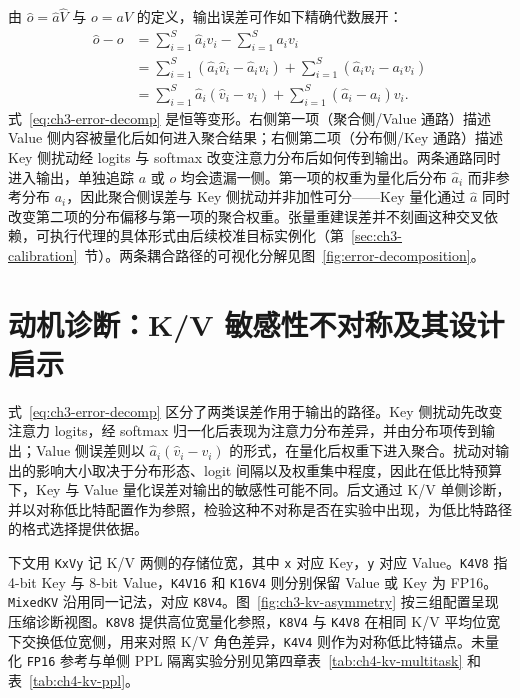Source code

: 由 $\hat o=\hat a\hat V$ 与 $o=aV$ 的定义，输出误差可作如下精确代数展开：
\begin{align}
\hat o-o
&=\sum_{i=1}^{S}\hat a_i\hat v_i-\sum_{i=1}^{S}a_i v_i \\
&=\sum_{i=1}^{S}(\hat a_i\hat v_i-\hat a_i v_i)+\sum_{i=1}^{S}(\hat a_i v_i-a_i v_i) \\
&=\sum_{i=1}^{S}\hat a_i(\hat v_i-v_i)+\sum_{i=1}^{S}(\hat a_i-a_i)v_i.
\label{eq:ch3-error-decomp}
\end{align}
式~\eqref{eq:ch3-error-decomp} 是恒等变形。右侧第一项（聚合侧/Value 通路）描述 Value 侧内容被量化后如何进入聚合结果；右侧第二项（分布侧/Key 通路）描述 Key 侧扰动经 logits 与 softmax 改变注意力分布后如何传到输出。两条通路同时进入输出，单独追踪 $a$ 或 $o$ 均会遗漏一侧。第一项的权重为量化后分布 $\hat a_i$ 而非参考分布 $a_i$，因此聚合侧误差与 Key 侧扰动并非加性可分——Key 量化通过 $\hat a$ 同时改变第二项的分布偏移与第一项的聚合权重。张量重建误差并不刻画这种交叉依赖，可执行代理的具体形式由后续校准目标实例化（第~\ref{sec:ch3-calibration}~节）。两条耦合路径的可视化分解见图~\ref{fig:error-decomposition}。



\section{动机诊断：K/V 敏感性不对称及其设计启示}
\label{sec:ch3-motivation-kv}

式~\eqref{eq:ch3-error-decomp} 区分了两类误差作用于输出的路径。Key 侧扰动先改变注意力 logits，经 softmax 归一化后表现为注意力分布差异，并由分布项传到输出；Value 侧误差则以 $\hat a_i(\hat v_i-v_i)$ 的形式，在量化后权重下进入聚合。扰动对输出的影响大小取决于分布形态、logit 间隔以及权重集中程度，因此在低比特预算下，Key 与 Value 量化误差对输出的敏感性可能不同。后文通过 K/V 单侧诊断，并以对称低比特配置作为参照，检验这种不对称是否在实验中出现，为低比特路径的格式选择提供依据。

下文用 \texttt{KxVy} 记 K/V 两侧的存储位宽，其中 \texttt{x} 对应 Key，\texttt{y} 对应 Value。\texttt{K4V8} 指 4-bit Key 与 8-bit Value，\texttt{K4V16} 和 \texttt{K16V4} 则分别保留 Value 或 Key 为 FP16。\texttt{MixedKV} 沿用同一记法，对应 \texttt{K8V4}。图~\ref{fig:ch3-kv-asymmetry} 按三组配置呈现压缩诊断视图。\texttt{K8V8} 提供高位宽量化参照，\texttt{K8V4} 与 \texttt{K4V8} 在相同 K/V 平均位宽下交换低位宽侧，用来对照 K/V 角色差异，\texttt{K4V4} 则作为对称低比特锚点。未量化 \texttt{FP16} 参考与单侧 PPL 隔离实验分别见第四章表~\ref{tab:ch4-kv-multitask} 和表~\ref{tab:ch4-kv-ppl}。


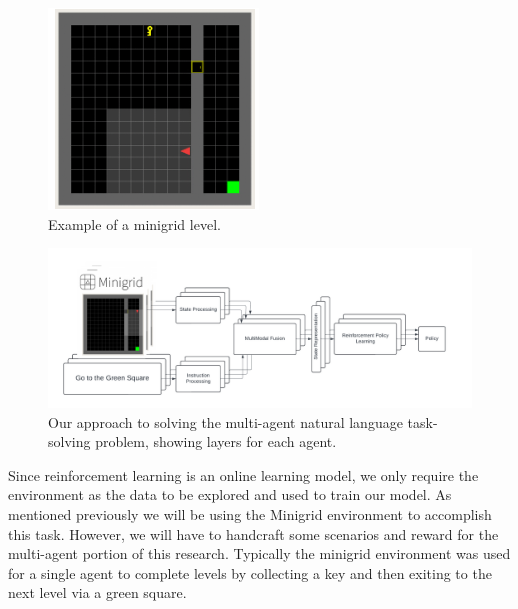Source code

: \documentclass[11pt]{article}
\begin{document}
  
\begin{figure}[!h]
  \centering
  \includegraphics[width=\linewidth]{figs/minigridenv.png}
  \caption{Example of a minigrid level.}
  \label{fig:minigrid}
\end{figure}

\begin{figure}[!t]
  \centering
  \includegraphics[width=\linewidth]{figs/modeloverviewactual.pdf}
  \caption{Our approach to solving the multi-agent natural language task-solving problem, showing layers for each agent.}
  \label{fig:modeloverview}
\end{figure}

Since reinforcement learning is an online learning model, we only require the environment as the data to be explored and used to train our model. As mentioned previously we will be using the Minigrid environment to accomplish this task. However, we will have to handcraft some scenarios and reward for the multi-agent portion of this research. Typically the minigrid environment was used for a single agent to complete levels by collecting a key and then exiting to the next level via a green square. 
\end{document}
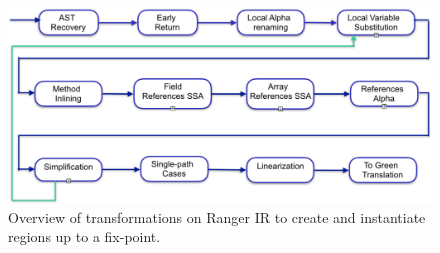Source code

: \begin{figure}[]
    \caption{Overview of transformations on Ranger IR to create and instantiate regions up to a fix-point.}
    \label{fig:overview}
    \includegraphics[width=1.5\columnwidth]{figures/transformations.pdf}
\end{figure}
%
%
%

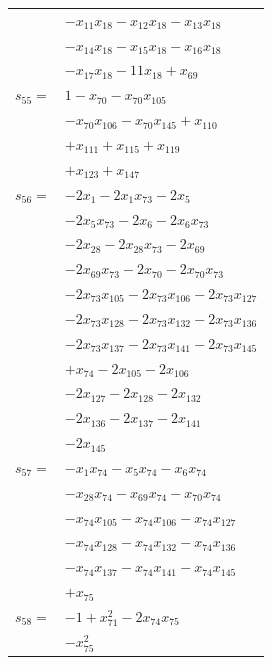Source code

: \begin{longtable}{@{}r@{\;}l@{}}
 & \(\displaystyle -x_{11}x_{18} -x_{12}x_{18} -x_{13}x_{18}\) \\
 & \(\displaystyle -x_{14}x_{18} -x_{15}x_{18} -x_{16}x_{18}\) \\
 & \(\displaystyle -x_{17}x_{18} -11x_{18} +x_{69}\) \\[3pt]
\(s_{55}=\) & \(\displaystyle 1 -x_{70} -x_{70}x_{105}\) \\
 & \(\displaystyle -x_{70}x_{106} -x_{70}x_{145} +x_{110}\) \\
 & \(\displaystyle +x_{111} +x_{115} +x_{119}\) \\
 & \(\displaystyle +x_{123} +x_{147}\) \\[3pt]
\(s_{56}=\) & \(\displaystyle -2x_{1} -2x_{1}x_{73} -2x_{5}\) \\
 & \(\displaystyle -2x_{5}x_{73} -2x_{6} -2x_{6}x_{73}\) \\
 & \(\displaystyle -2x_{28} -2x_{28}x_{73} -2x_{69}\) \\
 & \(\displaystyle -2x_{69}x_{73} -2x_{70} -2x_{70}x_{73}\) \\
 & \(\displaystyle -2x_{73}x_{105} -2x_{73}x_{106} -2x_{73}x_{127}\) \\
 & \(\displaystyle -2x_{73}x_{128} -2x_{73}x_{132} -2x_{73}x_{136}\) \\
 & \(\displaystyle -2x_{73}x_{137} -2x_{73}x_{141} -2x_{73}x_{145}\) \\
 & \(\displaystyle +x_{74} -2x_{105} -2x_{106}\) \\
 & \(\displaystyle -2x_{127} -2x_{128} -2x_{132}\) \\
 & \(\displaystyle -2x_{136} -2x_{137} -2x_{141}\) \\
 & \(\displaystyle -2x_{145}\) \\[3pt]
\(s_{57}=\) & \(\displaystyle -x_{1}x_{74} -x_{5}x_{74} -x_{6}x_{74}\) \\
 & \(\displaystyle -x_{28}x_{74} -x_{69}x_{74} -x_{70}x_{74}\) \\
 & \(\displaystyle -x_{74}x_{105} -x_{74}x_{106} -x_{74}x_{127}\) \\
 & \(\displaystyle -x_{74}x_{128} -x_{74}x_{132} -x_{74}x_{136}\) \\
 & \(\displaystyle -x_{74}x_{137} -x_{74}x_{141} -x_{74}x_{145}\) \\
 & \(\displaystyle +x_{75}\) \\[3pt]
\(s_{58}=\) & \(\displaystyle -1 +x_{71}^{2} -2x_{74}x_{75}\) \\
 & \(\displaystyle -x_{75}^{2}\) \\[3pt]

\end{longtable}
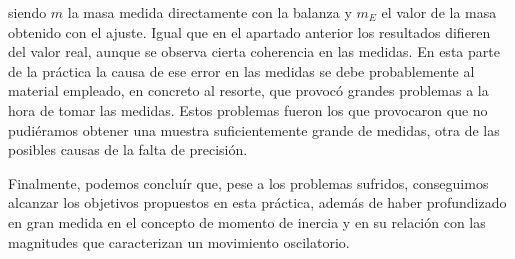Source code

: \documentclass[a4paper,12pt,titlepage]{report}
\begin{document}
siendo $m$ la masa medida directamente con la balanza y $m_E$ el valor de la masa obtenido con el ajuste. Igual que en el apartado anterior los resultados difieren del valor real, aunque se observa cierta coherencia en las medidas. En esta parte de la práctica la causa de ese error en las medidas se debe probablemente al material empleado, en concreto al resorte, que provocó grandes problemas a la hora de tomar las medidas. Estos problemas fueron los que provocaron que no pudiéramos obtener una muestra suficientemente grande de medidas, otra de las posibles causas de la falta de precisión.

\par Finalmente, podemos concluír que, pese a los problemas sufridos, conseguimos alcanzar los objetivos propuestos en esta práctica, además de haber profundizado en gran medida en el concepto de momento de inercia y en su relación con las magnitudes que caracterizan un movimiento oscilatorio.
\end{document}
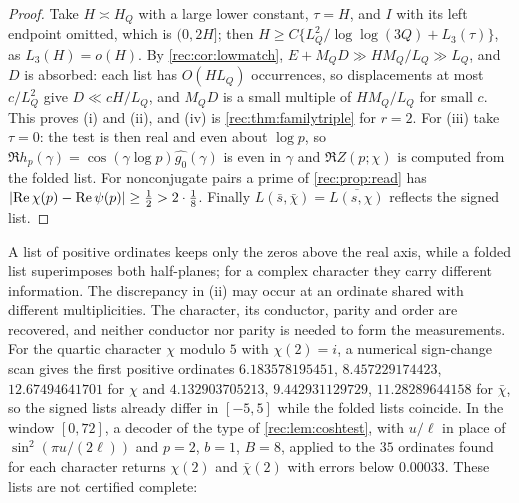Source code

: \begin{proof}
Take $H\asymp H_Q$ with a large lower constant, $\tau=H$, and $I$ with its left endpoint omitted, which
is $(0,2H]$; then $H\ge C\{L_Q^2/\log\log(3Q)+L_3(\tau)\}$, as $L_3(H)=o(H)$. By \cref{rec:cor:lowmatch},
$E+M_QD\gg HM_Q/L_Q\gg L_Q$, and $D$ is absorbed: each list has $O(HL_Q)$ occurrences, so displacements
at most $c/L_Q^2$ give $D\ll cH/L_Q$, and $M_QD$ is a small multiple of $HM_Q/L_Q$ for small $c$. This proves
(i) and (ii), and (iv) is \cref{rec:thm:familytriple} for $r=2$. For (iii) take $\tau=0$: the test is then real and even
about $\log p$, so $\Re h_p(\gamma)=\cos(\gamma\log p)\widehat{g_0}(\gamma)$ is even in $\gamma$ and $\Re Z(p;\chi)$ is computed
from the folded list. For nonconjugate pairs a prime of \cref{rec:prop:read} has
$\lvert\operatorname{Re}\chi(p)-\operatorname{Re}\psi(p)\rvert\ge\tfrac12>2\cdot\tfrac18$. Finally $L(\bar s,\bar\chi)=\overline{L(s,\chi)}$ reflects the signed list.
\end{proof}

A list of positive ordinates keeps only the zeros above the real axis, while a folded list
superimposes both half-planes; for a complex character they carry different information. The
discrepancy in (ii) may occur at an ordinate shared with different multiplicities. The character,
its conductor, parity and order are recovered, and neither conductor nor parity is needed to form the
measurements. For the quartic character $\chi$ modulo $5$ with $\chi(2)=i$, a numerical sign-change scan
gives the first positive ordinates $6.183578195451$, $8.457229174423$, $12.67494641701$ for $\chi$ and
$4.132903705213$, $9.442931129729$, $11.28289644158$ for $\bar\chi$, so the signed lists already differ in
$[-5,5]$ while the folded lists coincide. In the window $[0,72]$, a decoder of the type of
\cref{rec:lem:coshtest}, with $u/\ell$ in place of $\sin^2(\pi u/(2\ell))$ and $p=2$, $b=1$, $B=8$, applied to the $35$ ordinates found for each character
returns $\chi(2)$ and $\bar\chi(2)$ with errors below $0.00033$. These lists are not certified complete:
\begin{center}
\\
\end{center}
━━━━━━
Aim of the task: Scan the material for lines with the word "problemas", and copy each line you find.

Your solution:
siendo $m$ la masa medida directamente con la balanza y $m_E$ el valor de la masa obtenido con el ajuste. Igual que en el apartado anterior los resultados difieren del valor real, aunque se observa cierta coherencia en las medidas. En esta parte de la práctica la causa de ese error en las medidas se debe probablemente al material empleado, en concreto al resorte, que provocó grandes problemas a la hora de tomar las medidas. Estos problemas fueron los que provocaron que no pudiéramos obtener una muestra suficientemente grande de medidas, otra de las posibles causas de la falta de precisión.
\par Finalmente, podemos concluír que, pese a los problemas sufridos, conseguimos alcanzar los objetivos propuestos en esta práctica, además de haber profundizado en gran medida en el concepto de momento de inercia y en su relación con las magnitudes que caracterizan un movimiento oscilatorio.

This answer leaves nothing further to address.